Monday, April 28th, 2014

Thomas E. Ricks highly recommends the Australian Chief of Army’s reading list, because it doesn’t just list books; it tells you why you might want to read each one. Also, he says, USMC General Paul Van Riper’s essay on his own professional education is worth an evening all by itself.

Comments

  1. That was indeed excellent. Though I find myself in agreement with the thrust of Van Riper’s piece, I can’t help but wonder how it squares with his unprofessional, almost adolescent misconduct during the Millennium Challenge wargames.

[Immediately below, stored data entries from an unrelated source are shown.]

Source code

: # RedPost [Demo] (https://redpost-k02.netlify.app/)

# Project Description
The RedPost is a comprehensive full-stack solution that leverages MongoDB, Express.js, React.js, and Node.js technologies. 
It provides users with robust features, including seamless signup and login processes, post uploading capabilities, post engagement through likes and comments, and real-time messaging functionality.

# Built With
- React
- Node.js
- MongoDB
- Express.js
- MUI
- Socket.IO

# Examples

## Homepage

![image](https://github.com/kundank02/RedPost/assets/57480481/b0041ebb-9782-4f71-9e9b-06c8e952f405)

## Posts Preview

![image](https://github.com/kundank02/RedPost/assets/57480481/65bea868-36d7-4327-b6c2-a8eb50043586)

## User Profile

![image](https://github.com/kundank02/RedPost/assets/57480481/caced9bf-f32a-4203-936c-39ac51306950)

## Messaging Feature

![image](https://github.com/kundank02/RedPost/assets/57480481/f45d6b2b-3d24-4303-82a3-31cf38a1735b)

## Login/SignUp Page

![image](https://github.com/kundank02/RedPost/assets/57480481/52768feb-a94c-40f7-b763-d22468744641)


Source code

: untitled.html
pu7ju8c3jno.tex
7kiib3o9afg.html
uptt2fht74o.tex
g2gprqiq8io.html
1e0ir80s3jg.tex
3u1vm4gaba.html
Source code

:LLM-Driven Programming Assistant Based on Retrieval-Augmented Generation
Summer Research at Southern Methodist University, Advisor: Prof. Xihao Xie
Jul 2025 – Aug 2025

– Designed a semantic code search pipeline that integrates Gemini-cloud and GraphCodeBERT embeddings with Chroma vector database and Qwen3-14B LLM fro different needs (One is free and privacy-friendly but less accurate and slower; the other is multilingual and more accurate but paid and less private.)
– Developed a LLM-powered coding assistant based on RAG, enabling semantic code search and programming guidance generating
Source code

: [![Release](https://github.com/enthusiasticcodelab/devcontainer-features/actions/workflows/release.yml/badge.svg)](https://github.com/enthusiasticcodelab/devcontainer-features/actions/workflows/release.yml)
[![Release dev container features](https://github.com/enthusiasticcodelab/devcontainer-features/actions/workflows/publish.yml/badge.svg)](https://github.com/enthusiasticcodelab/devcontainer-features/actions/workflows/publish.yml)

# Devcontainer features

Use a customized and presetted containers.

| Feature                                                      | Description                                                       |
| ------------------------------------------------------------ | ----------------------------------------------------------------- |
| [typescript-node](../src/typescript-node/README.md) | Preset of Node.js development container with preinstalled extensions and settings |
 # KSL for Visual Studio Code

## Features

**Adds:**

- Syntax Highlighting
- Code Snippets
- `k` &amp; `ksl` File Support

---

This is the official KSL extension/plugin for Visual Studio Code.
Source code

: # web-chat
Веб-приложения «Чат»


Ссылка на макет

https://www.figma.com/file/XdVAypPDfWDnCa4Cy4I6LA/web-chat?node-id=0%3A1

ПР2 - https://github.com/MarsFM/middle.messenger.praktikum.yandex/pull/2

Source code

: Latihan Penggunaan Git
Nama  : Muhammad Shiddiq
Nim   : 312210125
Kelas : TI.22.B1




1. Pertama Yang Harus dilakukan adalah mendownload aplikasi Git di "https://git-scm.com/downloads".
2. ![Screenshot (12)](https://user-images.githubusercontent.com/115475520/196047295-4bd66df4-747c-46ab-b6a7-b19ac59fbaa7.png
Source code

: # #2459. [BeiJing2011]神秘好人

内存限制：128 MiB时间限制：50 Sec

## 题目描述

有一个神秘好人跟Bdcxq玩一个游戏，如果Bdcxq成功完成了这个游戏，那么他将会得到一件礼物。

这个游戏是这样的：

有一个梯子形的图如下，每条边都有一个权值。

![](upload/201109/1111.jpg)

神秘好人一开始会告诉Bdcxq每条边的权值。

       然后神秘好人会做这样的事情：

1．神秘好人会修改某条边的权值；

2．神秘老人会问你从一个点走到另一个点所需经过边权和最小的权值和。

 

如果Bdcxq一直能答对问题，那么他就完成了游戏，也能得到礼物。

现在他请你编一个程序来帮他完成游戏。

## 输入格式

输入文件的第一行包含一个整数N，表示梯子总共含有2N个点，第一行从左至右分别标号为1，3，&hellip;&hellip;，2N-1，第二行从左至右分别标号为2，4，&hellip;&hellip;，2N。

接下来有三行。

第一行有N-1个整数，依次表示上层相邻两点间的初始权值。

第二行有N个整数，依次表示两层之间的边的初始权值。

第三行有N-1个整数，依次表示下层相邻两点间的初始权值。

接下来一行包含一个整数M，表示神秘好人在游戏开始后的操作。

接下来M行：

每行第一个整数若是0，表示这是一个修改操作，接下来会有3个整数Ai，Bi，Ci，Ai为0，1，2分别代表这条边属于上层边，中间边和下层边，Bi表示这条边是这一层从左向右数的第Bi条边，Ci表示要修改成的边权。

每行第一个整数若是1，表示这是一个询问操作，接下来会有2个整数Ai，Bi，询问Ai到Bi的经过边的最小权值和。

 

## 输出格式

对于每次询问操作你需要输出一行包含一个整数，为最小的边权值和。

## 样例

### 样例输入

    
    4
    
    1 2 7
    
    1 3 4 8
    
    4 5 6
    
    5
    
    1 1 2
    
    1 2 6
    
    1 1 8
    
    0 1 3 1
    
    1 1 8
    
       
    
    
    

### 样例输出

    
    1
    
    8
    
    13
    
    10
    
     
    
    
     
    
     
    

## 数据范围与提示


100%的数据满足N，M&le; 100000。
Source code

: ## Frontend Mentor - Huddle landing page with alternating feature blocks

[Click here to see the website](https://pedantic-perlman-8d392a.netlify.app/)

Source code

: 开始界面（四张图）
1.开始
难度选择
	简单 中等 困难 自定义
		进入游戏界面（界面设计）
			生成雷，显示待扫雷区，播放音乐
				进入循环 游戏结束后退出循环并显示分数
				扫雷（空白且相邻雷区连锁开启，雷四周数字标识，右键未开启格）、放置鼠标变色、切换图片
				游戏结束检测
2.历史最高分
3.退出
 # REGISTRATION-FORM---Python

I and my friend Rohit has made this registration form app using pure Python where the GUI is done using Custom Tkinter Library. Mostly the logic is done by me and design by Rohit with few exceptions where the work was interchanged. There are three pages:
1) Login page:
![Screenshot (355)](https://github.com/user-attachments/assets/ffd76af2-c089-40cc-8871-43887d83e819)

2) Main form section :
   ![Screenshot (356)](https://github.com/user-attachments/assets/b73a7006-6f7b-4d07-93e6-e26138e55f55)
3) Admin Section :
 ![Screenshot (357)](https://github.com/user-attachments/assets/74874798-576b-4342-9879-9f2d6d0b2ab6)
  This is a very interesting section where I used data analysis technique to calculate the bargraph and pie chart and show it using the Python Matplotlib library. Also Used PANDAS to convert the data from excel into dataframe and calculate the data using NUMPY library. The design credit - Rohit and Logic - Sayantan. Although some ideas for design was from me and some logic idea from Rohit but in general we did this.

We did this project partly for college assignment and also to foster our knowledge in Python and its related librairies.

    Col. Keogh’s otherwise excellent essay on ‘The Study of Military History’ is marred by his “Western Front-itus” statements about WWI. “You can learn all about the strategy and the tactics of the Western Front in half a dozen printed pages, for their was precious little of either to write about.” This is debatable at best. Also, it is difficult to uphold, on the evidence, his proposition that the military leadership of the First World War was significantly and consistently worse than that of the Second.

  2. L. C. Rees says:

    Whose conduct was ultimately more unprofessional or even infantile during the Millennium Challenge kriegsspiel? Those who disrupted the decreed and preset MIC rentier friendly outcome or those who initiated an expensive tax-payer funded wargame to arrive at an outcome they were hellbent on before hand? Especially as the highly artificial outcome was the sort of contrived script that tends to be fatally undermined by unprofessional, almost adolescent misconduct by friend and foe alike when re-enacted in the wild with undomesticated humans.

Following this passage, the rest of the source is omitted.